Teachers call on town to address health care costs

Jul 26, 2022

Dozens of educators filled Town Hall on Monday to send a message to the Select Board: health care costs need to be lowered.

The demands come as the educators’ union enters the latest round of contract negotiations with the School Committee, who will ultimately decide whether to contribute more to the premiums.

“We’re just here to share our concerns and let the Select Board know we’re serious about having a fair cost to our insurance,” said Renee Vieira, the president of the Dartmouth Educators Association.

The union’s current contract officially expired in June, creating the latest round of negotiations. 

Drawn-out negotiations are not unusual for Dartmouth teachers. Educators worked without new contracts for nearly the entire 2016-2017 school year and had to enter mediation. The contract was signed in June 2017 after dragging on for nearly two years.

Currently, the town covers 54% of the cost, while teachers pay the remaining 46% of their health care bills. Costs ranged from $130.31 to $324.17 a week depending on the plan and whether the coverage is for individuals or families. 

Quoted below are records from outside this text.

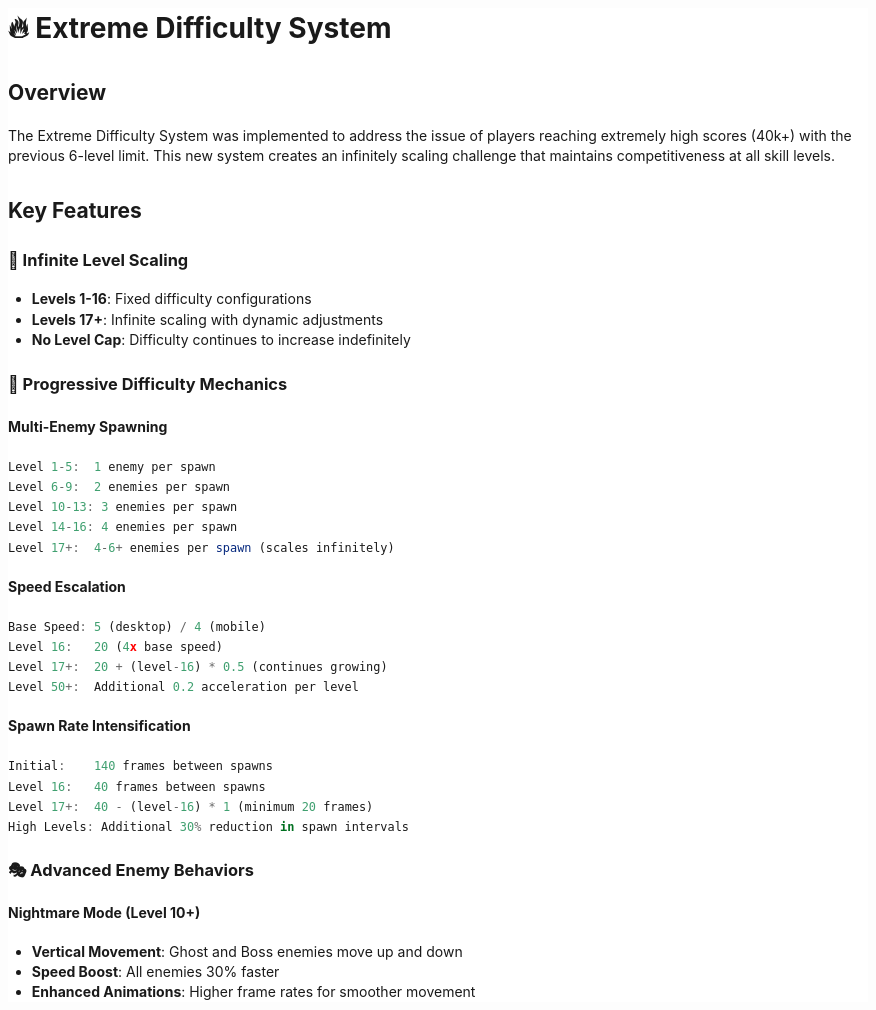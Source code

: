 # 🔥 Extreme Difficulty System

## Overview

The Extreme Difficulty System was implemented to address the issue of players reaching extremely high scores (40k+) with the previous 6-level limit. This new system creates an infinitely scaling challenge that maintains competitiveness at all skill levels.

## Key Features

### 🎯 Infinite Level Scaling

- **Levels 1-16**: Fixed difficulty configurations
- **Levels 17+**: Infinite scaling with dynamic adjustments
- **No Level Cap**: Difficulty continues to increase indefinitely

### 🔢 Progressive Difficulty Mechanics

#### Multi-Enemy Spawning
```javascript
Level 1-5:  1 enemy per spawn
Level 6-9:  2 enemies per spawn
Level 10-13: 3 enemies per spawn
Level 14-16: 4 enemies per spawn
Level 17+:  4-6+ enemies per spawn (scales infinitely)
```

#### Speed Escalation
```javascript
Base Speed: 5 (desktop) / 4 (mobile)
Level 16:   20 (4x base speed)
Level 17+:  20 + (level-16) * 0.5 (continues growing)
Level 50+:  Additional 0.2 acceleration per level
```

#### Spawn Rate Intensification
```javascript
Initial:    140 frames between spawns
Level 16:   40 frames between spawns
Level 17+:  40 - (level-16) * 1 (minimum 20 frames)
High Levels: Additional 30% reduction in spawn intervals
```

### 🎭 Advanced Enemy Behaviors

#### Nightmare Mode (Level 10+)
- **Vertical Movement**: Ghost and Boss enemies move up and down
- **Speed Boost**: All enemies 30% faster
- **Enhanced Animations**: Higher frame rates for smoother movement
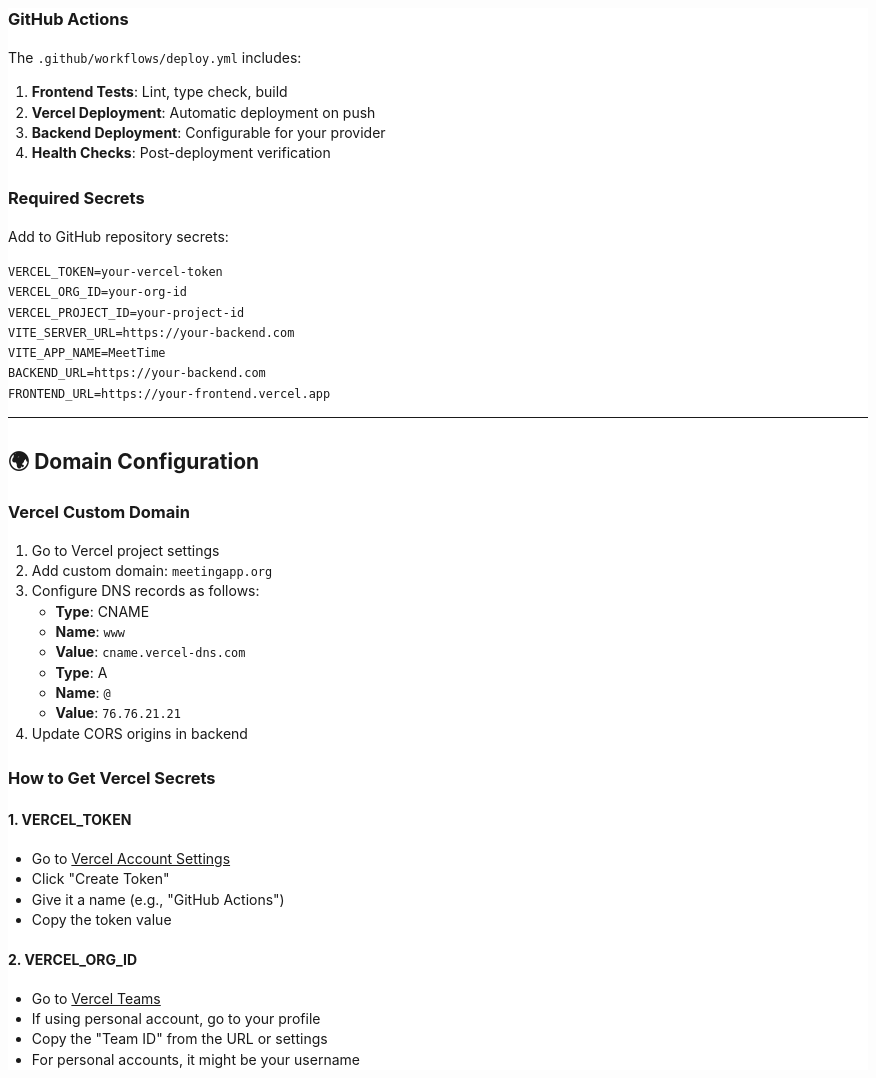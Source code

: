### GitHub Actions

The `.github/workflows/deploy.yml` includes:

1. **Frontend Tests**: Lint, type check, build
2. **Vercel Deployment**: Automatic deployment on push
3. **Backend Deployment**: Configurable for your provider
4. **Health Checks**: Post-deployment verification

### Required Secrets

Add to GitHub repository secrets:
```
VERCEL_TOKEN=your-vercel-token
VERCEL_ORG_ID=your-org-id
VERCEL_PROJECT_ID=your-project-id
VITE_SERVER_URL=https://your-backend.com
VITE_APP_NAME=MeetTime
BACKEND_URL=https://your-backend.com
FRONTEND_URL=https://your-frontend.vercel.app
```

---

## 🌍 Domain Configuration

### Vercel Custom Domain

1. Go to Vercel project settings
2. Add custom domain: `meetingapp.org`
3. Configure DNS records as follows:
   - **Type**: CNAME
   - **Name**: `www`
   - **Value**: `cname.vercel-dns.com`
   - **Type**: A
   - **Name**: `@`
   - **Value**: `76.76.21.21`
4. Update CORS origins in backend

### How to Get Vercel Secrets

#### 1. VERCEL_TOKEN
- Go to [Vercel Account Settings](https://vercel.com/account/tokens)
- Click "Create Token"
- Give it a name (e.g., "GitHub Actions")
- Copy the token value

#### 2. VERCEL_ORG_ID
- Go to [Vercel Teams](https://vercel.com/dashboard)
- If using personal account, go to your profile
- Copy the "Team ID" from the URL or settings
- For personal accounts, it might be your username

The town’s rates are among the highest in the region, Vieira said. The only community that comes close is Fairhaven, which has its rates split 60/40.

The main issue with the ratio, she said, is that staff pay is not rising at the same rate as these premiums.

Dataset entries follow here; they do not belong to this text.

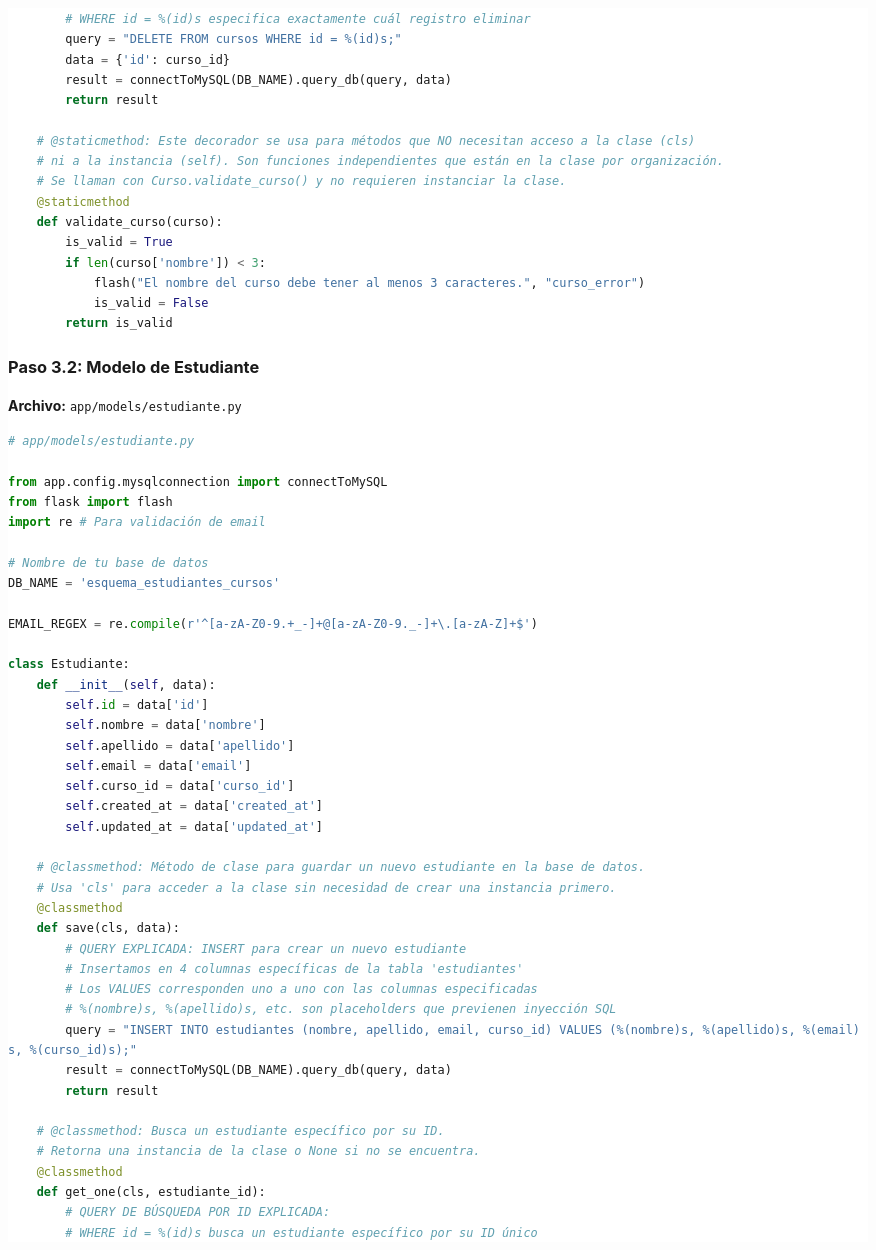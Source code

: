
 ```python
        # WHERE id = %(id)s especifica exactamente cuál registro eliminar
        query = "DELETE FROM cursos WHERE id = %(id)s;"
        data = {'id': curso_id}
        result = connectToMySQL(DB_NAME).query_db(query, data)
        return result

    # @staticmethod: Este decorador se usa para métodos que NO necesitan acceso a la clase (cls)
    # ni a la instancia (self). Son funciones independientes que están en la clase por organización.
    # Se llaman con Curso.validate_curso() y no requieren instanciar la clase.
    @staticmethod
    def validate_curso(curso):
        is_valid = True
        if len(curso['nombre']) < 3:
            flash("El nombre del curso debe tener al menos 3 caracteres.", "curso_error")
            is_valid = False
        return is_valid
```

### Paso 3.2: Modelo de Estudiante

**Archivo:** `app/models/estudiante.py`

```python
# app/models/estudiante.py

from app.config.mysqlconnection import connectToMySQL
from flask import flash
import re # Para validación de email

# Nombre de tu base de datos
DB_NAME = 'esquema_estudiantes_cursos'

EMAIL_REGEX = re.compile(r'^[a-zA-Z0-9.+_-]+@[a-zA-Z0-9._-]+\.[a-zA-Z]+$')

class Estudiante:
    def __init__(self, data):
        self.id = data['id']
        self.nombre = data['nombre']
        self.apellido = data['apellido']
        self.email = data['email']
        self.curso_id = data['curso_id']
        self.created_at = data['created_at']
        self.updated_at = data['updated_at']

    # @classmethod: Método de clase para guardar un nuevo estudiante en la base de datos.
    # Usa 'cls' para acceder a la clase sin necesidad de crear una instancia primero.
    @classmethod
    def save(cls, data):
        # QUERY EXPLICADA: INSERT para crear un nuevo estudiante
        # Insertamos en 4 columnas específicas de la tabla 'estudiantes'
        # Los VALUES corresponden uno a uno con las columnas especificadas
        # %(nombre)s, %(apellido)s, etc. son placeholders que previenen inyección SQL
        query = "INSERT INTO estudiantes (nombre, apellido, email, curso_id) VALUES (%(nombre)s, %(apellido)s, %(email)s, %(curso_id)s);"
        result = connectToMySQL(DB_NAME).query_db(query, data)
        return result

    # @classmethod: Busca un estudiante específico por su ID.
    # Retorna una instancia de la clase o None si no se encuentra.
    @classmethod
    def get_one(cls, estudiante_id):
        # QUERY DE BÚSQUEDA POR ID EXPLICADA:
        # WHERE id = %(id)s busca un estudiante específico por su ID único
```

Prior to the ratification of the union’s 2019 contract, healthcare costs were split 48/52. Before that, Vieira said, rates were at an even 50/50 for many years, the lowest the school district can go.

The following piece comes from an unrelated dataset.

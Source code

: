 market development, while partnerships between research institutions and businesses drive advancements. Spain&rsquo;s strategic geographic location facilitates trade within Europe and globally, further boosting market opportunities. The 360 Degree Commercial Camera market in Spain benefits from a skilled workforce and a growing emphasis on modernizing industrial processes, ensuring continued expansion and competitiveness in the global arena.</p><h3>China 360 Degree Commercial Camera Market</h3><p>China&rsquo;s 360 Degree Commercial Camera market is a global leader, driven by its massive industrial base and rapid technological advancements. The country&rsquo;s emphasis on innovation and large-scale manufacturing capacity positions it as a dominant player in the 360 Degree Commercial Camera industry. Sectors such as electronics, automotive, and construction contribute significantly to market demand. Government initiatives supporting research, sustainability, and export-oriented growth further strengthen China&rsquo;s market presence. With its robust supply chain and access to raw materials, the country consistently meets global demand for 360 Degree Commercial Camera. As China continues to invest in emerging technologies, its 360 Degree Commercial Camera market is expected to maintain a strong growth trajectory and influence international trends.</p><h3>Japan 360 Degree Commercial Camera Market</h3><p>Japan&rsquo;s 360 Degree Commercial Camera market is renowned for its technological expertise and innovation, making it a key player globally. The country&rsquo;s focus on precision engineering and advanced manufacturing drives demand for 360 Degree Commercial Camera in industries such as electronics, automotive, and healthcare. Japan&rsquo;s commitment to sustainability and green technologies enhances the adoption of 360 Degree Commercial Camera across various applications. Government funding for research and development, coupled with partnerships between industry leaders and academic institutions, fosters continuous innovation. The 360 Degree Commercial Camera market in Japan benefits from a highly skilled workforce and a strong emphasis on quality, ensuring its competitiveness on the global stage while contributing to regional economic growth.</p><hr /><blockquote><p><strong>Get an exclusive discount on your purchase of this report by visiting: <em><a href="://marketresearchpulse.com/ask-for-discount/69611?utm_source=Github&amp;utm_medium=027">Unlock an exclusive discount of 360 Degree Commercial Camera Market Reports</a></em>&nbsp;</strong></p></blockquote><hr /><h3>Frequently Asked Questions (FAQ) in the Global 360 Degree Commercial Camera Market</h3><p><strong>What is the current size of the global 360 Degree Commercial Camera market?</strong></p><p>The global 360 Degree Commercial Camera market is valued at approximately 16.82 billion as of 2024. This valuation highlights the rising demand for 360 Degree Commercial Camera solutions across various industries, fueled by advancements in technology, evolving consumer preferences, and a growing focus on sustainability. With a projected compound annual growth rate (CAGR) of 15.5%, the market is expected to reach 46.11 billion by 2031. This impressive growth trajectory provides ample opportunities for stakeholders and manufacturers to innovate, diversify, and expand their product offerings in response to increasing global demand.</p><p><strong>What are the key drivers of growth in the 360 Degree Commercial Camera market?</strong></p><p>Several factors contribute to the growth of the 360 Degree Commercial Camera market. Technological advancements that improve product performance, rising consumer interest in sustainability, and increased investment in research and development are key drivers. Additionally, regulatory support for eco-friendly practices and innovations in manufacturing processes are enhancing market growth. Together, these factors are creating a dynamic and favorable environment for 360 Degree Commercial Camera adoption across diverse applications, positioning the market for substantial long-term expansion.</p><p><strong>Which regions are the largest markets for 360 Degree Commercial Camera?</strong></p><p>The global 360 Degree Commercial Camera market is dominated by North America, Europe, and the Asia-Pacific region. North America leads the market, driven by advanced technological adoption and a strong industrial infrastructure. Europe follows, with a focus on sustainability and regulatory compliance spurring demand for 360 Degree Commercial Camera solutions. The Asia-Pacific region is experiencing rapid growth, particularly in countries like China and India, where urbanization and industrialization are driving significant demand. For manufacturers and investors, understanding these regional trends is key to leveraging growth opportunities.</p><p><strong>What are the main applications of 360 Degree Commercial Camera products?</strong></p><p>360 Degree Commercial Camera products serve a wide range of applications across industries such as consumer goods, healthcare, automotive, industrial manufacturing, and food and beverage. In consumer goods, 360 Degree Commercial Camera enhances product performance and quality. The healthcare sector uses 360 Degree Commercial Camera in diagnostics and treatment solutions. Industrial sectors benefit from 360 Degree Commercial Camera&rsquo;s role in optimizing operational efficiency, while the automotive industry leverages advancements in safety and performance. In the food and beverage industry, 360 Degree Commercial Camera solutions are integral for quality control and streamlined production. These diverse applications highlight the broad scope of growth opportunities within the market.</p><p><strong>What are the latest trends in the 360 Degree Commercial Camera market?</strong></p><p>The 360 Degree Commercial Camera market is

“It took a lot of work to get the town to consider taking [on] 2% more,” Vieira said.

Lowering the amount educators need to contribute to the health plan, Vieira said, could help prevent employees leaving the district. Vieira noted that a number of teachers in recent years have gone to New Bedford, which has its educators contribute 25%

“[It’s] the same health care, but it costs quite a bit less,” she said.

According to Vieira, a proposal from the educators association has been sent to the School Committee for review. She added that school officials will give their feedback after they speak with the Select Board, which is why the teachers came out to Town Hall Monday.

“We just want a fair cost and for the board to support us,” she said.

Select Board Chair David Tatelbaum said he could not comment on the negotiations, but that he supported the educators’ right to voice their opinions at the board’s meeting.

“Health care is a giant issue,” he said.